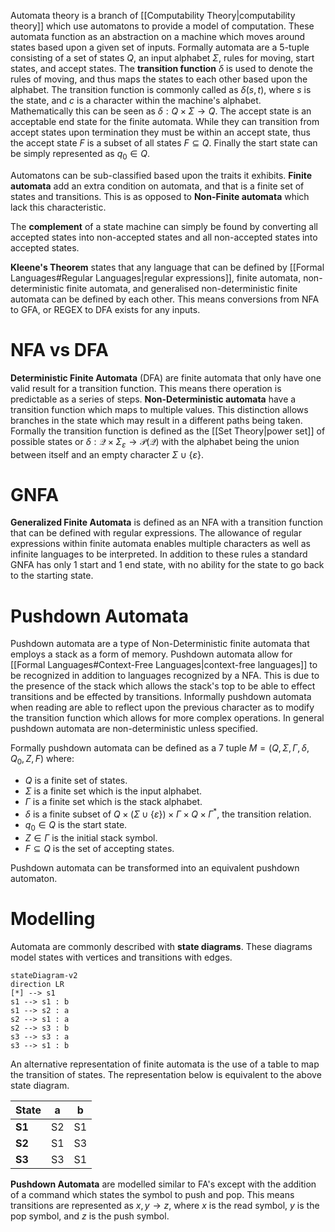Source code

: Automata theory is a branch of [[Computability Theory|computability theory]] which use automatons to provide a model of computation. These automata function as an abstraction on a machine which moves around states based upon a given set of inputs. Formally automata are a 5-tuple consisting of a set of states $Q$, an input alphabet $\Sigma$, rules for moving, start states, and accept states. The **transition function** $\delta$ is used to denote the rules of moving, and thus maps the states to each other based upon the alphabet. The transition function is commonly called as $\delta(s,t)$, where $s$ is the state, and $c$ is a character within the machine's alphabet. Mathematically this can be seen as $\delta:Q\times\Sigma\rightarrow Q$. The accept state is an acceptable end state for the finite automata. While they can transition from accept states upon termination they must be within an accept state, thus the accept state $F$ is a subset of all states $F\subseteq Q$. Finally the start state can be simply represented as $q_0\in Q$. 

Automatons can be sub-classified based upon the traits it exhibits. **Finite automata** add an extra condition on automata, and that is a finite set of states and transitions. This is as opposed to **Non-Finite automata** which lack this characteristic. 

The **complement** of a state machine can simply be found by converting all accepted states into non-accepted states and all non-accepted states into accepted states.

**Kleene's Theorem** states that any language that can be defined by [[Formal Languages#Regular Languages|regular expressions]], finite automata, non-deterministic finite automata, and generalised non-deterministic finite automata can be defined by each other. This means conversions from NFA to GFA, or REGEX to DFA exists for any inputs.

# NFA vs DFA
**Deterministic Finite Automata** (DFA) are finite automata that only have one valid result for a transition function. This means there operation is predictable as a series of steps. **Non-Deterministic automata** have a transition function which maps to multiple values. This distinction allows branches in the state which may result in a different paths being taken. Formally the transition function is defined as the [[Set Theory|power set]] of possible states or $\delta:\mathcal{Q}\times\Sigma_\varepsilon\to\mathcal{P}(\mathcal{Q})$ with the alphabet being the union between itself and an empty character $\Sigma\cup\{\varepsilon\}$.

# GNFA
**Generalized Finite Automata** is defined as an NFA with a transition function that can be defined with regular expressions. The allowance of regular expressions within finite automata enables multiple characters as well as infinite languages to be interpreted. In addition to these rules a standard GNFA has only 1 start and 1 end state, with no ability for the state to go back to the starting state.

# Pushdown Automata
Pushdown automata are a type of Non-Deterministic finite automata that employs a stack as a form of memory. Pushdown automata allow for [[Formal Languages#Context-Free Languages|context-free languages]] to be recognized in addition to languages recognized by a NFA. This is due to the presence of the stack which allows the stack's top to be able to effect transitions and be effected by transitions. Informally pushdown automata when reading are able to reflect upon the previous character as to modify the transition function which allows for more complex operations. In general pushdown automata are non-deterministic unless specified.

Formally pushdown automata can be defined as a $7$ tuple $M=(Q,\Sigma,\Gamma,\delta,Q_0,Z,F)$ where:
- $Q$ is a finite set of states.
- $\Sigma$ is a finite set which is the input alphabet.
- $\Gamma$ is a finite set which is the stack alphabet.
- $\delta$ is a finite subset of $Q\times(\Sigma\cup\{\varepsilon\})\times\Gamma\times Q\times\Gamma^*$, the transition relation.
- $q_0\in Q$ is the start state.
- $Z\in\Gamma$ is the initial stack symbol.
- $F\subseteq Q$ is the set of accepting states.

Pushdown automata can be transformed into an equivalent pushdown automaton.
# Modelling
Automata are commonly described with **state diagrams**. These diagrams model states with vertices and transitions with edges.
```mermaid
stateDiagram-v2
direction LR
[*] --> s1 
s1 --> s1 : b
s1 --> s2 : a
s2 --> s1 : a
s2 --> s3 : b
s3 --> s3 : a
s3 --> s1 : b
```
An alternative representation of finite automata is the use of a table to map the transition of states. The representation below is equivalent to the above state diagram.

| State | a | b |
| --- | --- | --- |
| **S1** | S2 | S1 |
| **S2** | S1 | S3 |
| **S3** | S3 | S1 |

**Pushdown Automata** are modelled similar to FA's except with the addition of a command which states the symbol to push and pop. This means transitions are represented as $x,y\to z$, where $x$ is the read symbol, $y$ is the pop symbol, and $z$ is the push symbol.
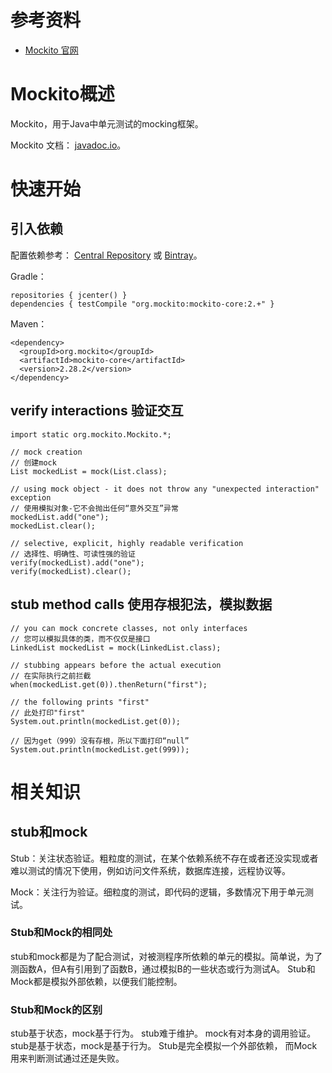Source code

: # 参考资料
+ [Mockito 官网](https://site.mockito.org/)

# Mockito概述
Mockito，用于Java中单元测试的mocking框架。

Mockito 文档： [javadoc.io](https://javadoc.io/doc/org.mockito/mockito-core/latest/org/mockito/Mockito.html)。

# 快速开始
## 引入依赖
配置依赖参考： 
[Central Repository](https://search.maven.org/artifact/org.mockito/mockito-core) 
或 
[Bintray](https://bintray.com/mockito/maven/mockito/)。

Gradle：
```
repositories { jcenter() }
dependencies { testCompile "org.mockito:mockito-core:2.+" }
```

Maven：
```
<dependency>
  <groupId>org.mockito</groupId>
  <artifactId>mockito-core</artifactId>
  <version>2.28.2</version>
</dependency>
```

## verify interactions 验证交互
```
import static org.mockito.Mockito.*;

// mock creation
// 创建mock
List mockedList = mock(List.class);

// using mock object - it does not throw any "unexpected interaction" exception
// 使用模拟对象-它不会抛出任何“意外交互”异常
mockedList.add("one");
mockedList.clear();

// selective, explicit, highly readable verification
// 选择性、明确性、可读性强的验证
verify(mockedList).add("one");
verify(mockedList).clear();
```

## stub method calls 使用存根犯法，模拟数据
```
// you can mock concrete classes, not only interfaces
// 您可以模拟具体的类，而不仅仅是接口
LinkedList mockedList = mock(LinkedList.class);

// stubbing appears before the actual execution
// 在实际执行之前拦截
when(mockedList.get(0)).thenReturn("first");

// the following prints "first"
// 此处打印"first"
System.out.println(mockedList.get(0));

// 因为get（999）没有存根，所以下面打印“null”
System.out.println(mockedList.get(999));
```



# 相关知识
## stub和mock
Stub：关注状态验证。粗粒度的测试，在某个依赖系统不存在或者还没实现或者难以测试的情况下使用，例如访问文件系统，数据库连接，远程协议等。

Mock：关注行为验证。细粒度的测试，即代码的逻辑，多数情况下用于单元测试。

### Stub和Mock的相同处
stub和mock都是为了配合测试，对被测程序所依赖的单元的模拟。简单说，为了测函数A，但A有引用到了函数B，通过模拟B的一些状态或行为测试A。
Stub和Mock都是模拟外部依赖，以便我们能控制。

### Stub和Mock的区别
stub基于状态，mock基于行为。
stub难于维护。
mock有对本身的调用验证。
stub是基于状态，mock是基于行为。
Stub是完全模拟一个外部依赖， 而Mock用来判断测试通过还是失败。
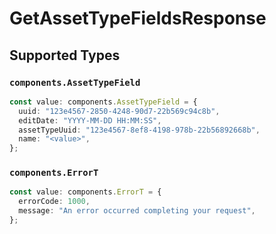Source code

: # GetAssetTypeFieldsResponse


## Supported Types

### `components.AssetTypeField`

```typescript
const value: components.AssetTypeField = {
  uuid: "123e4567-2850-4248-90d7-22b569c94c8b",
  editDate: "YYYY-MM-DD HH:MM:SS",
  assetTypeUuid: "123e4567-8ef8-4198-978b-22b56892668b",
  name: "<value>",
};
```

### `components.ErrorT`

```typescript
const value: components.ErrorT = {
  errorCode: 1000,
  message: "An error occurred completing your request",
};
```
◆ ◆ ◆ ◆
▶ **WHAT TO PRODUCE**: Could you copy every record exactly, without the pictures?

▶ **WORKED SOLUTION**:
Source code

: Automata theory is a branch of [[Computability Theory|computability theory]] which use automatons to provide a model of computation. These automata function as an abstraction on a machine which moves around states based upon a given set of inputs. Formally automata are a 5-tuple consisting of a set of states $Q$, an input alphabet $\Sigma$, rules for moving, start states, and accept states. The **transition function** $\delta$ is used to denote the rules of moving, and thus maps the states to each other based upon the alphabet. The transition function is commonly called as $\delta(s,t)$, where $s$ is the state, and $c$ is a character within the machine's alphabet. Mathematically this can be seen as $\delta:Q\times\Sigma\rightarrow Q$. The accept state is an acceptable end state for the finite automata. While they can transition from accept states upon termination they must be within an accept state, thus the accept state $F$ is a subset of all states $F\subseteq Q$. Finally the start state can be simply represented as $q_0\in Q$. 

Automatons can be sub-classified based upon the traits it exhibits. **Finite automata** add an extra condition on automata, and that is a finite set of states and transitions. This is as opposed to **Non-Finite automata** which lack this characteristic. 

The **complement** of a state machine can simply be found by converting all accepted states into non-accepted states and all non-accepted states into accepted states.

**Kleene's Theorem** states that any language that can be defined by [[Formal Languages#Regular Languages|regular expressions]], finite automata, non-deterministic finite automata, and generalised non-deterministic finite automata can be defined by each other. This means conversions from NFA to GFA, or REGEX to DFA exists for any inputs.

# NFA vs DFA
**Deterministic Finite Automata** (DFA) are finite automata that only have one valid result for a transition function. This means there operation is predictable as a series of steps. **Non-Deterministic automata** have a transition function which maps to multiple values. This distinction allows branches in the state which may result in a different paths being taken. Formally the transition function is defined as the [[Set Theory|power set]] of possible states or $\delta:\mathcal{Q}\times\Sigma_\varepsilon\to\mathcal{P}(\mathcal{Q})$ with the alphabet being the union between itself and an empty character $\Sigma\cup\{\varepsilon\}$.

# GNFA
**Generalized Finite Automata** is defined as an NFA with a transition function that can be defined with regular expressions. The allowance of regular expressions within finite automata enables multiple characters as well as infinite languages to be interpreted. In addition to these rules a standard GNFA has only 1 start and 1 end state, with no ability for the state to go back to the starting state.

# Pushdown Automata
Pushdown automata are a type of Non-Deterministic finite automata that employs a stack as a form of memory. Pushdown automata allow for [[Formal Languages#Context-Free Languages|context-free languages]] to be recognized in addition to languages recognized by a NFA. This is due to the presence of the stack which allows the stack's top to be able to effect transitions and be effected by transitions. Informally pushdown automata when reading are able to reflect upon the previous character as to modify the transition function which allows for more complex operations. In general pushdown automata are non-deterministic unless specified.

Formally pushdown automata can be defined as a $7$ tuple $M=(Q,\Sigma,\Gamma,\delta,Q_0,Z,F)$ where:
- $Q$ is a finite set of states.
- $\Sigma$ is a finite set which is the input alphabet.
- $\Gamma$ is a finite set which is the stack alphabet.
- $\delta$ is a finite subset of $Q\times(\Sigma\cup\{\varepsilon\})\times\Gamma\times Q\times\Gamma^*$, the transition relation.
- $q_0\in Q$ is the start state.
- $Z\in\Gamma$ is the initial stack symbol.
- $F\subseteq Q$ is the set of accepting states.

Pushdown automata can be transformed into an equivalent pushdown automaton.
# Modelling
Automata are commonly described with **state diagrams**. These diagrams model states with vertices and transitions with edges.
```mermaid
stateDiagram-v2
direction LR
[*] --> s1 
s1 --> s1 : b
s1 --> s2 : a
s2 --> s1 : a
s2 --> s3 : b
s3 --> s3 : a
s3 --> s1 : b
```
An alternative representation of finite automata is the use of a table to map the transition of states. The representation below is equivalent to the above state diagram.

| State | a | b |
| --- | --- | --- |
| **S1** | S2 | S1 |
| **S2** | S1 | S3 |
| **S3** | S3 | S1 |

**Pushdown Automata** are modelled similar to FA's except with the addition of a command which states the symbol to push and pop. This means transitions are represented as $x,y\to z$, where $x$ is the read symbol, $y$ is the pop symbol, and $z$ is the push symbol.
Source code

: # 参考资料
+ [Mockito 官网](https://site.mockito.org/)

# Mockito概述
Mockito，用于Java中单元测试的mocking框架。

Mockito 文档： [javadoc.io](https://javadoc.io/doc/org.mockito/mockito-core/latest/org/mockito/Mockito.html)。

# 快速开始
## 引入依赖
配置依赖参考： 
[Central Repository](https://search.maven.org/artifact/org.mockito/mockito-core) 
或 
[Bintray](https://bintray.com/mockito/maven/mockito/)。

Gradle：
```
repositories { jcenter() }
dependencies { testCompile "org.mockito:mockito-core:2.+" }
```

Maven：
```
<dependency>
  <groupId>org.mockito</groupId>
  <artifactId>mockito-core</artifactId>
  <version>2.28.2</version>
</dependency>
```

## verify interactions 验证交互
```
import static org.mockito.Mockito.*;

// mock creation
// 创建mock
List mockedList = mock(List.class);

// using mock object - it does not throw any "unexpected interaction" exception
// 使用模拟对象-它不会抛出任何“意外交互”异常
mockedList.add("one");
mockedList.clear();

// selective, explicit, highly readable verification
// 选择性、明确性、可读性强的验证
verify(mockedList).add("one");
verify(mockedList).clear();
```

## stub method calls 使用存根犯法，模拟数据
```
// you can mock concrete classes, not only interfaces
// 您可以模拟具体的类，而不仅仅是接口
LinkedList mockedList = mock(LinkedList.class);

// stubbing appears before the actual execution
// 在实际执行之前拦截
when(mockedList.get(0)).thenReturn("first");

// the following prints "first"
// 此处打印"first"
System.out.println(mockedList.get(0));

// 因为get（999）没有存根，所以下面打印“null”
System.out.println(mockedList.get(999));
```



# 相关知识
## stub和mock
Stub：关注状态验证。粗粒度的测试，在某个依赖系统不存在或者还没实现或者难以测试的情况下使用，例如访问文件系统，数据库连接，远程协议等。

Mock：关注行为验证。细粒度的测试，即代码的逻辑，多数情况下用于单元测试。

### Stub和Mock的相同处
stub和mock都是为了配合测试，对被测程序所依赖的单元的模拟。简单说，为了测函数A，但A有引用到了函数B，通过模拟B的一些状态或行为测试A。
Stub和Mock都是模拟外部依赖，以便我们能控制。

### Stub和Mock的区别
stub基于状态，mock基于行为。
stub难于维护。
mock有对本身的调用验证。
stub是基于状态，mock是基于行为。
Stub是完全模拟一个外部依赖， 而Mock用来判断测试通过还是失败。
Source code

: # GetAssetTypeFieldsResponse


## Supported Types

### `components.AssetTypeField`

```typescript
const value: components.AssetTypeField = {
  uuid: "123e4567-2850-4248-90d7-22b569c94c8b",
  editDate: "YYYY-MM-DD HH:MM:SS",
  assetTypeUuid: "123e4567-8ef8-4198-978b-22b56892668b",
  name: "<value>",
};
```

### `components.ErrorT`

```typescript
const value: components.ErrorT = {
  errorCode: 1000,
  message: "An error occurred completing your request",
};
```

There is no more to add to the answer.